### Record extracts:
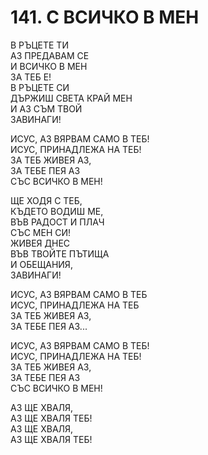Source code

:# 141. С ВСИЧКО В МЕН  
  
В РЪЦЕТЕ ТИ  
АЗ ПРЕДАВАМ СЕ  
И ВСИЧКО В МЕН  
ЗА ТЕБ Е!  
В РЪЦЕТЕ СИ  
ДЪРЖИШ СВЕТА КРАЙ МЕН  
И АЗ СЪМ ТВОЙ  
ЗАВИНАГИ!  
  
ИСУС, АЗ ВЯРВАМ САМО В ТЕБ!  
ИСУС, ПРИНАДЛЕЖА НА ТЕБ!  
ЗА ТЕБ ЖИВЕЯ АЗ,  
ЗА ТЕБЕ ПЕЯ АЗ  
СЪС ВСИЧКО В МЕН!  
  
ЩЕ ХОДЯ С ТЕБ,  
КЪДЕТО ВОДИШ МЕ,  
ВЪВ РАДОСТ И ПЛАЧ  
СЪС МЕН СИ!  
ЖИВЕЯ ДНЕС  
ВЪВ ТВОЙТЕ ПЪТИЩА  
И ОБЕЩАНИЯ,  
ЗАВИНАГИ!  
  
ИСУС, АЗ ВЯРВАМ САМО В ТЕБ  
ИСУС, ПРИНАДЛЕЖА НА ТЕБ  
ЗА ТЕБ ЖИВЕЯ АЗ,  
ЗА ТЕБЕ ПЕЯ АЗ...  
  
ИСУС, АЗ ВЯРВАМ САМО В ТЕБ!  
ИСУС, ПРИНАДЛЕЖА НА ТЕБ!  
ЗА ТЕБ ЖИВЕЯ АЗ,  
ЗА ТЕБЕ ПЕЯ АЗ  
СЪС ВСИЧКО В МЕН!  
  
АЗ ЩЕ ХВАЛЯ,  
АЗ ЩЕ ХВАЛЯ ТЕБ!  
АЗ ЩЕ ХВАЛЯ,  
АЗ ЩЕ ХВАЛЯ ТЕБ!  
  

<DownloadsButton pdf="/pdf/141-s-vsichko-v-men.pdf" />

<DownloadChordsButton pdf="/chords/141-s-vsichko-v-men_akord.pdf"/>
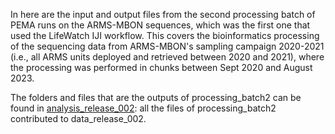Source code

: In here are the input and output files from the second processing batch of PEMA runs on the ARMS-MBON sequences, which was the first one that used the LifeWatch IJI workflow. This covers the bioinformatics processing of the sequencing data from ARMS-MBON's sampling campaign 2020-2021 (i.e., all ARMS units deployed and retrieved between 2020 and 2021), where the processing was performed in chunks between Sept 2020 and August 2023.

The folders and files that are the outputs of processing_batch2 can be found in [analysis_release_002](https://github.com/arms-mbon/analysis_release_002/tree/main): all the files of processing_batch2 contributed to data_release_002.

* * *

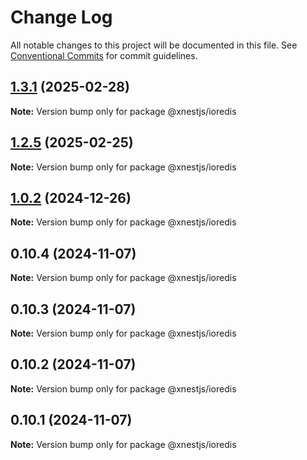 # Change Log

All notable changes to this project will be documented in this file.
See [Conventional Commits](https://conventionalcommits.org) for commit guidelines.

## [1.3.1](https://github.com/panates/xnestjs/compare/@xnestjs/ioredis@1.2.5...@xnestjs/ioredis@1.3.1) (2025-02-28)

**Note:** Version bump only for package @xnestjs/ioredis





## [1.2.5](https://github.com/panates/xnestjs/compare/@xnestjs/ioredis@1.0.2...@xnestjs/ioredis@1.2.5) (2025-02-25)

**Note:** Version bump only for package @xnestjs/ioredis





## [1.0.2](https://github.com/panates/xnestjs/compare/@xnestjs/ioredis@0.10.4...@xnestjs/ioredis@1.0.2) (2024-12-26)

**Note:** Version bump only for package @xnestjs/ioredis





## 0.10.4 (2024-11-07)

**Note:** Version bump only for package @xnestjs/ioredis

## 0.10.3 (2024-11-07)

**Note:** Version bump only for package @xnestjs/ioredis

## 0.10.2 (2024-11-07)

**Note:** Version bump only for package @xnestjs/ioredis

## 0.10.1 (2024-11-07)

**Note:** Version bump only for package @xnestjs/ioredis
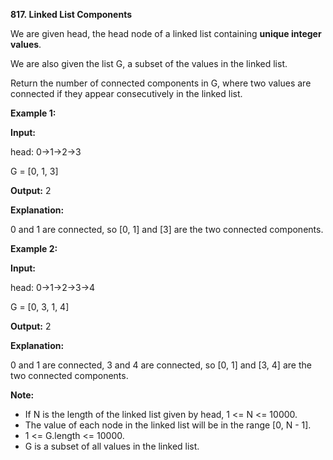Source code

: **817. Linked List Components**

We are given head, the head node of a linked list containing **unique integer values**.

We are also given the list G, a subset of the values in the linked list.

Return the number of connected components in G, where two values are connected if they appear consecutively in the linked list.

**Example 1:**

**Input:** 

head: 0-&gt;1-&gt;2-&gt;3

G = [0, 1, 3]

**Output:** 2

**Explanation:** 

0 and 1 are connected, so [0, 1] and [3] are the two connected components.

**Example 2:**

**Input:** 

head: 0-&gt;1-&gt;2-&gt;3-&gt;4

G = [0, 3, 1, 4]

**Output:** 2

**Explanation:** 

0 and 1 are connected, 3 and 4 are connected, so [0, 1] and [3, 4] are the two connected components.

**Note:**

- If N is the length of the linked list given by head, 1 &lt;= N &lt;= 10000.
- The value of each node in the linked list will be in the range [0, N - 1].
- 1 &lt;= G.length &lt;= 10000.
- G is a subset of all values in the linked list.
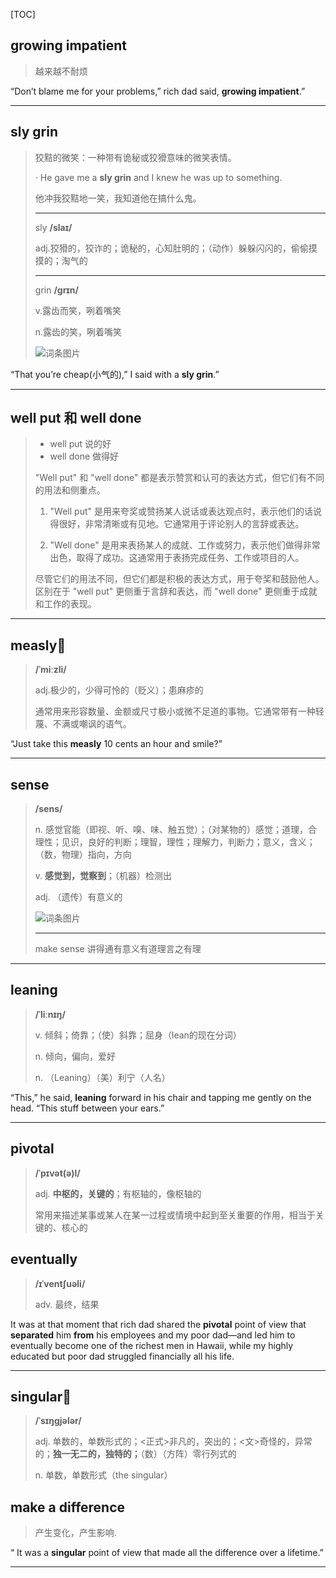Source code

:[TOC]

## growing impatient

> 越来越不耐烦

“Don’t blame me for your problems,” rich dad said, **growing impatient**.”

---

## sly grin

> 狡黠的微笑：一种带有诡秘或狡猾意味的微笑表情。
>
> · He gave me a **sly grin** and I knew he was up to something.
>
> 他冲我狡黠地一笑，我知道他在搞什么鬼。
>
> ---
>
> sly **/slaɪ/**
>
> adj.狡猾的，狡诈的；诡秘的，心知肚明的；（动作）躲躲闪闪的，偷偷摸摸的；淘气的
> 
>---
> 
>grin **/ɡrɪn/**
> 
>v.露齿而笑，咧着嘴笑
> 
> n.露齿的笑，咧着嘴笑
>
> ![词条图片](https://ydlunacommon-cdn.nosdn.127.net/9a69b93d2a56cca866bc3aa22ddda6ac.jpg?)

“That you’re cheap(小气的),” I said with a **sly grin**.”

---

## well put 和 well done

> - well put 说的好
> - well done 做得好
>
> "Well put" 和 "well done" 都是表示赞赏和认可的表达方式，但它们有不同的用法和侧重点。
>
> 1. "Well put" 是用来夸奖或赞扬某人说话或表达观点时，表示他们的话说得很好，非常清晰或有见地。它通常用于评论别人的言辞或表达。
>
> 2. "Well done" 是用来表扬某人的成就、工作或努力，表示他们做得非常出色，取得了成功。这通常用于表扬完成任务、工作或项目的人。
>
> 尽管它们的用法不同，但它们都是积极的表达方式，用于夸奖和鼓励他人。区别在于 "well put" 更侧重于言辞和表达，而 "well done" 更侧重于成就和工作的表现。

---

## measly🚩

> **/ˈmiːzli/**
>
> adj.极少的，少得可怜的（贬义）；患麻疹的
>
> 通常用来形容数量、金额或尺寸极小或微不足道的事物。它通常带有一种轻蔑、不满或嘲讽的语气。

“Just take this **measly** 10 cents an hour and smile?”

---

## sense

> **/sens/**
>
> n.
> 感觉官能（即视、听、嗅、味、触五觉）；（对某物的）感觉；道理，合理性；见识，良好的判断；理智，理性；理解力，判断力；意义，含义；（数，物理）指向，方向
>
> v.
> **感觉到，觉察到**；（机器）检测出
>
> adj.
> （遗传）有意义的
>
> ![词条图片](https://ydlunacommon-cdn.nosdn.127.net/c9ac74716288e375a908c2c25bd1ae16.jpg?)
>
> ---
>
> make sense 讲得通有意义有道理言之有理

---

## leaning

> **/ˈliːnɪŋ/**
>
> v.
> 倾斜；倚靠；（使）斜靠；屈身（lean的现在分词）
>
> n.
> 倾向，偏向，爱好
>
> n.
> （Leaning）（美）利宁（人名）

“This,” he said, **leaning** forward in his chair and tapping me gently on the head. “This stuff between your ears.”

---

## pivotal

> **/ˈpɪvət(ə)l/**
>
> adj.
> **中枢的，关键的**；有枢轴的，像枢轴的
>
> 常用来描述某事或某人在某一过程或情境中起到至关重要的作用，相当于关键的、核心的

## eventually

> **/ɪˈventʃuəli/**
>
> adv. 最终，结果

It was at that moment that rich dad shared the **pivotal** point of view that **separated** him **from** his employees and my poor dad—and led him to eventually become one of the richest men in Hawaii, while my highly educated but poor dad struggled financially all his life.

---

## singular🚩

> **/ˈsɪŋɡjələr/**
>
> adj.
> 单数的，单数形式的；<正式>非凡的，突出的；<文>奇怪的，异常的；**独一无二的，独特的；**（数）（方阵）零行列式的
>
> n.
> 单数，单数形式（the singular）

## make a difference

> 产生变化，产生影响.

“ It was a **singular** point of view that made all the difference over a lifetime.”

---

* * *

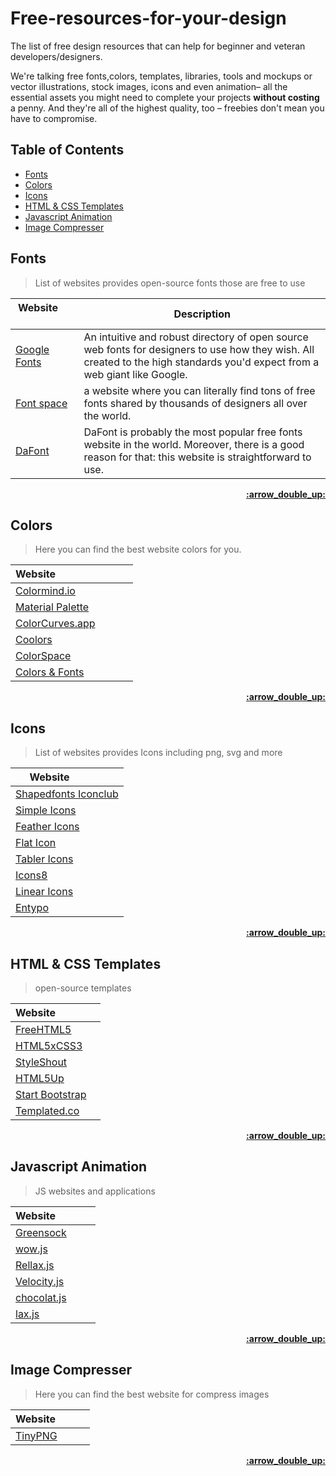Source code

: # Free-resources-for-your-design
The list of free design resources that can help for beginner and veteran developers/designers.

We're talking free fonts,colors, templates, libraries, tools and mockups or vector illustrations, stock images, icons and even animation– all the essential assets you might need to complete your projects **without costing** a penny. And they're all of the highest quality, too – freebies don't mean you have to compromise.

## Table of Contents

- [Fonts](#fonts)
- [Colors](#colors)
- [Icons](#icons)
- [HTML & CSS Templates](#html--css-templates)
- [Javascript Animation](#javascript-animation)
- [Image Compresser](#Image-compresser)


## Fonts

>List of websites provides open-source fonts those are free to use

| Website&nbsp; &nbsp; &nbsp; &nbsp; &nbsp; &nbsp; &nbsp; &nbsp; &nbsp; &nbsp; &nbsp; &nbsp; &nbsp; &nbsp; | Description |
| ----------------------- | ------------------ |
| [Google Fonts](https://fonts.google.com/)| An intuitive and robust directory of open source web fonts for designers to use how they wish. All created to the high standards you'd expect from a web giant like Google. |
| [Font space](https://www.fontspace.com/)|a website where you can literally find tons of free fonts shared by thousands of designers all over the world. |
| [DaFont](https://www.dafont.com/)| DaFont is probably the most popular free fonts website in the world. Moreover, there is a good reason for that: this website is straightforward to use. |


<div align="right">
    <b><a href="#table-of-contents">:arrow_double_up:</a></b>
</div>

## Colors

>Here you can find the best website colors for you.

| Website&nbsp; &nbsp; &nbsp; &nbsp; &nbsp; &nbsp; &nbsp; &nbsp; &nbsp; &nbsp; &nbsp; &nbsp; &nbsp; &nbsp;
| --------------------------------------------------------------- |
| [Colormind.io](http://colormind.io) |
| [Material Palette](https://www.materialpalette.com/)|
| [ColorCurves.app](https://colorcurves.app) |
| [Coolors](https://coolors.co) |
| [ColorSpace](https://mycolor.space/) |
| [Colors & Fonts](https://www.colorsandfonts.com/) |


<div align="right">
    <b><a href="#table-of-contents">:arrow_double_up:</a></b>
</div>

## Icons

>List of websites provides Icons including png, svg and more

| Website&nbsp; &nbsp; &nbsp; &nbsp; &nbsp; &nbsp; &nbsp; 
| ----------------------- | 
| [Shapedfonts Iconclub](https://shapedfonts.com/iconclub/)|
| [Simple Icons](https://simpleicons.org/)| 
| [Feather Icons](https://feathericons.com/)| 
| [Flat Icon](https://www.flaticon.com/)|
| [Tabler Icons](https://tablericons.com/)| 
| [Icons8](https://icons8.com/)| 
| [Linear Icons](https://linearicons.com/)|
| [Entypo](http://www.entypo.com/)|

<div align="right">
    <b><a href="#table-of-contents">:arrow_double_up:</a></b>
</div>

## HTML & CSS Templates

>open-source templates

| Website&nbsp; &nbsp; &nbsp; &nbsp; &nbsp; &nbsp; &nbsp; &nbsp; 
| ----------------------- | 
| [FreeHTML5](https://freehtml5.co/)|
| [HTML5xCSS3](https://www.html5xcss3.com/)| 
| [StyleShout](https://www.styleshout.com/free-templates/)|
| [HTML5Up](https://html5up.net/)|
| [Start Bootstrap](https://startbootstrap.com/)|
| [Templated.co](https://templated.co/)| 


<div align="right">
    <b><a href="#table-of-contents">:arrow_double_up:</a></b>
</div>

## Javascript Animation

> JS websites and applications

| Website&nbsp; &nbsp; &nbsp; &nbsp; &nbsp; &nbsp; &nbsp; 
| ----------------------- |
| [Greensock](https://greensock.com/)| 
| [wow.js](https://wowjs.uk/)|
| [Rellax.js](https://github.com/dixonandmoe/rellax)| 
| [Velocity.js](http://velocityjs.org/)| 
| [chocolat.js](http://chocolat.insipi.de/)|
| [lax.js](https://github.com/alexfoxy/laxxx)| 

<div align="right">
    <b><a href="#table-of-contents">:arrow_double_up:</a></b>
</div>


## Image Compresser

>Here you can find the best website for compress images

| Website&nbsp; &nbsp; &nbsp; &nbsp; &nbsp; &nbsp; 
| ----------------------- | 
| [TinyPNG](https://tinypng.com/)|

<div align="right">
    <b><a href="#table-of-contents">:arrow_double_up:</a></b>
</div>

### What is required:
Give only the count of lines in this material that contain the string "space".

### Solution to the problem:
2